第7話-2 富士山爆発、静岡県浜松市のはずれ
被災者救助と暴動の制圧、それをしながら行政の一部を軍が代行する。
それを一介の軍人が判断できるはずがない。現実問題として、激しく困難な任務があった。
ソウジ少尉は自身の認識の正しさを、現場の軍人たちに再認識させた。
現場の最高階級者であるカガミ大尉が黙らせた。下士官以下、自衛軍の兵隊たちは戸惑いの声を出して、ざわつき始める。
それがソウジ少尉の狙いだった。予め、彼は悪意を持っていた。扇動者として、彼はとんでもないことを言い出す。
「浜名湖サービスエリアの近くの山道はいつまでもつかなー。今の俺たちに進路はない。それどころか退路も塞がれそうだ」
「やめろ、ソウジ少尉! 逃亡は軍人として……」
「はいはい、逃げたって良いじゃないですか。軍人の我々とて、落石を受けたら死ぬ人間ですよ」
「あぁ、わかった。君は何人か引き連れて、豊川方面へ戻ればいい。勝手にしろ」
「言質は取りましたよ、カガミ大尉」
「自己保身の走る下種が……」
服の中に隠していた録音機を見せつけて、カガミ大尉の前で停止ボタンをわざと押す。
ソウジ少尉は、軍人としての救助活動を放棄しようとしていた。それどころか、自らの保身を考えていたようだ。
だが結局、カガミ大尉の言った通り、離脱者は少なかった。豊川方面へ戻ることになったのは、ソウジ少尉と俺たち予備役の十数名だった。
逃亡兵は復興後、どんな目に遭うか分からない。そんな危ない橋を渡りたい自衛軍の兵士は、ほとんどいなかった。
それに日頃の訓練は、国民の命を守るためにやっている。今、目の前の仕事で、訓練の成果を発揮できるんだ。

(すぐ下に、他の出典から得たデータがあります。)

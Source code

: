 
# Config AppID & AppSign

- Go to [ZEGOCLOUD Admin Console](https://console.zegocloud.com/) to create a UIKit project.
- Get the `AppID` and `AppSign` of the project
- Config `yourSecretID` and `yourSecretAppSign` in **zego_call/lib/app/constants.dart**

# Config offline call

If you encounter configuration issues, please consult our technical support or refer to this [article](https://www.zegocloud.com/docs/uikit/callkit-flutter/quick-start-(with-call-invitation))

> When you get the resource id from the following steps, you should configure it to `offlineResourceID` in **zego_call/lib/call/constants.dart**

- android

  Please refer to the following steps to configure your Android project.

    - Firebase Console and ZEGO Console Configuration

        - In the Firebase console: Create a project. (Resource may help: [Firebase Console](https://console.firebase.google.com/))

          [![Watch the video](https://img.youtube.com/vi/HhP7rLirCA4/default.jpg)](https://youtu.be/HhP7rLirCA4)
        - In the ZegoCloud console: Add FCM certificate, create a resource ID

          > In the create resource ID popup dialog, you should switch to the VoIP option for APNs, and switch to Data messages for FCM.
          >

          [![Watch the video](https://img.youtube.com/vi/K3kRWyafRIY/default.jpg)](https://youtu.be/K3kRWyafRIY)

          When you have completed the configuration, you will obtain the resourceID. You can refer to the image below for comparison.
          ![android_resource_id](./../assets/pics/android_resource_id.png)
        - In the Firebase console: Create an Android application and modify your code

そんなときに、自分のアイデンティティを手放す軍人はまずいない。
今、日本列島にいる大半の兵士は、真っ当に自分の使命を判断できていた。
「というわけで、浜松での救援活動を止め、俺たちはいったん関西方面へ向かう」
ソウジ少尉の説明に頷く、若い兵士たちは俯きがちで自分の力不足を恥じているようだった。
俺たちは役立たず、静岡から愛知へ逃げて帰った。
山道を進み、土砂崩れを何度か人力で寄せつつ、車両を通す。
「女子に毎日、こないな土寄せさせんでや! あのボケ少尉!」
「ホウセン、声が大きいぞ。手を動かせ」
ホウセンの怒った黄色い瞳が震えている。逃亡兵というレッテルは、俺も心苦しい。
それでも退路を開くため、倒木や土を寄せる。今は無心になるしかない。
俺は額の汗をぬぐった。
少し経って。
「お疲れさまぁ、これどうぞ」
「おお、ナガト、さんきゅーな」
向こうの倒木を寄せてきた、ナガトが俺たちに飲み物を手渡してくれた。
予備役から階級をもらった俺やナガト、ホウセンは、こんな何考えているかわからないソウジ少尉のような上官でも、その指示に従わなければならない。

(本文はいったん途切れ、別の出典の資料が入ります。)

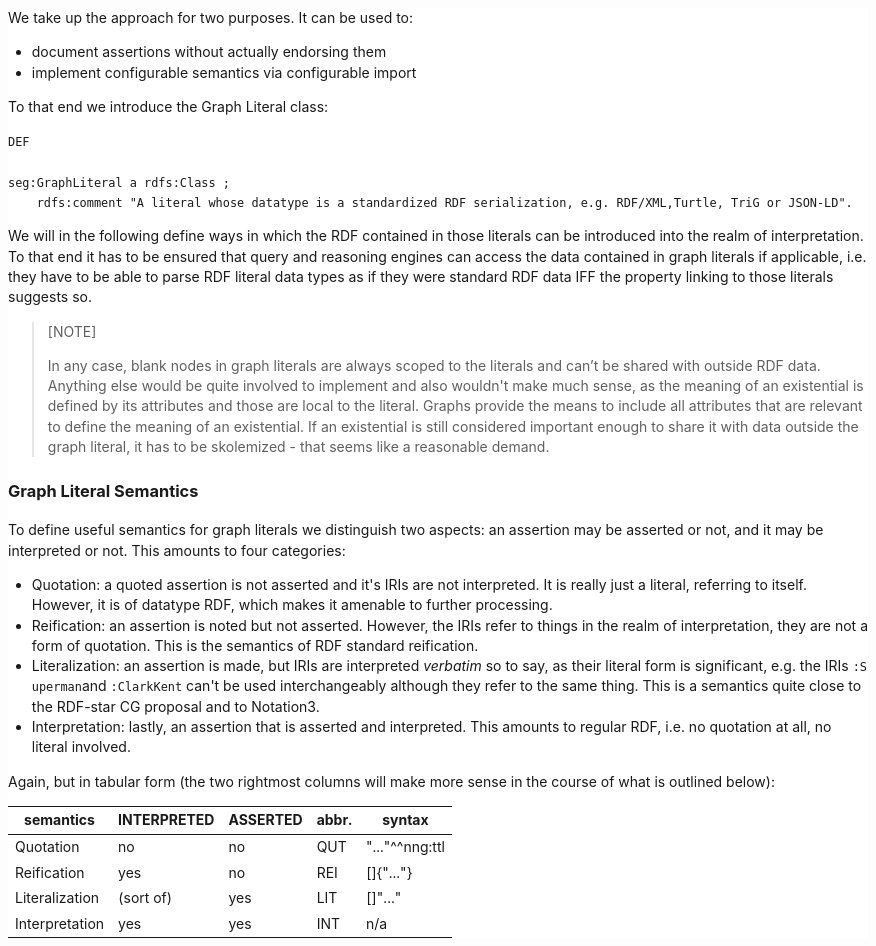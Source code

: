 We take up the approach for two purposes. It can be used to:
- document assertions without actually endorsing them
- implement configurable semantics via configurable import

To that end we introduce the Graph Literal class:
```
DEF

seg:GraphLiteral a rdfs:Class ;
    rdfs:comment "A literal whose datatype is a standardized RDF serialization, e.g. RDF/XML,Turtle, TriG or JSON-LD".
```
We will in the following define ways in which the RDF contained in those literals can be introduced into the realm of interpretation. To that end it has to be ensured that query and reasoning engines can access the data contained in graph literals if applicable, i.e. they have to be able to parse RDF literal data types as if they were standard RDF data IFF the property linking to those literals suggests so. 

> [NOTE] 
>
> In any case, blank nodes in graph literals are always scoped to the literals and can’t be shared with outside RDF data. Anything else would be quite involved to implement and also wouldn't make much sense, as the meaning of an existential is defined by its attributes and those are local to the literal. Graphs provide the means to include all attributes that are relevant to define the meaning of an existential. If an existential is still considered important enough to share it with data outside the graph literal, it has to be skolemized - that seems like a reasonable demand.


### Graph Literal Semantics

To define useful semantics for graph literals we distinguish two aspects: an assertion may be asserted or not, and it may be interpreted or not. 
This amounts to four categories:

- Quotation: a quoted assertion is not asserted and it's IRIs are not interpreted. It is really just a literal, referring to itself. However, it is of datatype RDF, which makes it amenable to further processing.
- Reification: an assertion is noted but not asserted. However, the IRIs refer to things in the realm of interpretation, they are not a form of quotation. This is the semantics of RDF standard reification.
- Literalization: an assertion is made, but IRIs are interpreted *verbatim* so to say, as their literal form is significant, e.g. the IRIs `:Superman`and `:ClarkKent` can't be used interchangeably although they refer to the same thing. This is a semantics quite close to the RDF-star CG proposal and to Notation3.
- Interpretation: lastly, an assertion that is asserted and interpreted. This amounts to regular RDF, i.e. no quotation at all, no literal involved.

Again, but in tabular form (the two rightmost columns will make more sense in the course of what is outlined below):

|  semantics       |  INTERPRETED |  ASSERTED  |  abbr. |  syntax         |
|------------------|--------------|------------|--------|-----------------|
|  Quotation       |  no          |  no        |  QUT   |  "..."^^nng:ttl |
|  Reification     |  yes         |  no        |  REI   |  []{"..."}      |
|  Literalization  |  (sort of)   |  yes       |  LIT   |  []"..."        |
|  Interpretation  |  yes         |  yes       |  INT   |  n/a            |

軍人の使命とか、国家の存亡の危機とか、他人の生死を勝手にこねくり回しながら、大人の軍人は疲れた顔をして自分の正義を語る。
モラトリアムな俺たち予備役は、だから自己判断するには早いって言われるんだろう。
先まで学生だった連中には、まだ不安定な価値観だったんだ。
やっとのことで、豊川駐屯地に戻った。
さらに、数日が経つ。和中5年7月中旬。俺たちの処遇は保留されていた。
それもそのはず。
東海地震は、ここ愛知県内でも大きな被害になっていたからだ。
震災後の点検、後片付けや被災民の受け入れ対応で、正規の軍人たちは忙しそうだった。未だに、駐屯地司令とソウジ少尉は話が出来ていないようだった。